The Day That Never Happened

Sunday was an interesting day to say the least. It started at church and ended at the hospital after an afternoon trip to the emergency room – so I’ve heard. The funny thing about Sunday is that I have only a vague recollection of a half dozen hazy moments from the entire day and no ability to associate them with that particular Sunday. The few fuzzy memories I can muster occur sporadically and appear along a time line of disconnected events that is out of whack.

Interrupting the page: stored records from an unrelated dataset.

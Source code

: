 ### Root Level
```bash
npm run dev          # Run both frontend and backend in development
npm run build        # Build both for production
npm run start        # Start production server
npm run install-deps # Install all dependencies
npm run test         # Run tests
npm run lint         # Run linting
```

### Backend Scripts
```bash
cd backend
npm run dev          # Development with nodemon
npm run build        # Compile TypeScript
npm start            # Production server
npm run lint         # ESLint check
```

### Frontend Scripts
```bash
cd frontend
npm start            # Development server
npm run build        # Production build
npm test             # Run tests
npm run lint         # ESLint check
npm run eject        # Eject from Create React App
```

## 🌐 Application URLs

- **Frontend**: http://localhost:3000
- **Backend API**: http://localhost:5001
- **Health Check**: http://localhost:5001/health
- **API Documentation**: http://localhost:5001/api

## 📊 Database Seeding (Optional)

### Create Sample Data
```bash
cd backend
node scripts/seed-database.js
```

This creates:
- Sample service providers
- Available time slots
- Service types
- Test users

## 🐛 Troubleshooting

The bottom line, according to my husband’s report, was that I instantly and completely lost all memory of events and experiences of the past two to three years without warning (I didn’t even remember I wrote a blog). Apparently, my ability to record and retain any memories of the present as it unfolded completely disappeared as well.

For most of the afternoon, I apparently asked the same question over and over every one to three minutes. After an hour or two, I moved on to repeat a new question over and over again (my poor husband). At first I was aware that I could not remember things and upset by it. After the first few hours, I seemed to be unaware of my inability to remember things.

Following are two of my husband’s favorite examples of what the entire day was like (chosen from dozens). The first one occurred in the car after church less than five minutes after a great conversation about the worship service that morning and the moving testimony I had given from the pulpit. (I have no memory of the service or the testimony). The second one occurred in the emergency room.

Example #1:
• Cassie: Where are we going?
• Curt: (tentatively) Unless you’ve changed your mind, we’re going grocery shopping at Whole Foods after church like you planned.
• Cassie: Church? We were at church? Where do we go to church?
• Curt: (not getting it) Funny. So what do we need when we get there?
• Cassie: I don’t know what we need. Where are we going?

Apparently, I asked where we were going two or three dozen times during the fifteen minute drive to the store.

Example #2
• Doctor: Repeat these 3 words... rainbow, goulashes, yellow.
• Cassie: Rainbow... goulashes... yellow.
• Doctor: Good job! It sounds like you had to work pretty hard to remember them.
• Cassie: Remember what?
• Doctor: The three words.
• Cassie: What three words?

Truth is sometimes stranger than fiction, isn’t it? Through it all, my self identity and self-awareness were intact (who I am, what I believe), my memory of people and relationships was unaffected (“Do you remember John/Mary/Bill/Susan?” and “What are your children's/parent's/sibling's names?”), and my cognitive abilities and knowledge base were unchanged (letters, colors, spelling, math, places, directions, etc.). And there were no physiological symptoms.

Thankfully, it was not a stroke or anything along those lines. The diagnosis was Transient Global Amnesia. A brief definition and overview of symptoms, causes, risk factors, diagnosis and treatment can be found at http://mayoclinic.com/health/transient-global-amnesia/DS01022.

It is a very rare condition and the medical profession doesn’t really know what causes it or how to treat it. It usually lasts for six to twenty four hours and then memory gradually returns. My memory is pretty much back to normal with the exception of twelve to thirteen hours during and immediately preceding the episode.

I don’t mind forgetting the pain of the spinal tap (lumbar puncture) or the stress and anxiety of the visit to ER. I wish I remembered the church service and the moving testimony of what God is doing in my life. Apparently the service was a meaningful one filled with encouragement, laughter, tears, and friendship.

At the same time, I am choosing to trust God. His timing and purposes are never accidental - even for this bizarre experience. I am also rejoicing that this appears to be such an isolated event and not a long term condition. God is good.

As Christians, we walk by faith and don’t always know what lies ahead or up around the bend. On Sunday, I didn’t even know what was happening in the moment. Much like my twenty four hour bout with TGA, God ultimately will bring us safely through the dark places and out of the misty fog in our lives. One day we will see everything clearly.

Now we see but a poor reflection as in a mirror; then we shall see face to face. Now I know in part; then I shall know fully, even as I am fully known. ~ 1 Corinthians 13: 12

1 comments:

Paul Succo January 15, 2010  

God is good all the time! Kelli and I are so thankful to God that you are doing better. We appreciate you sharing your life journey on this "New Beginnings Blog". It has been a great blessing to all of us. Also, thank you for being such a wonderful person. May God bless you and my dear friend Curt abundantly!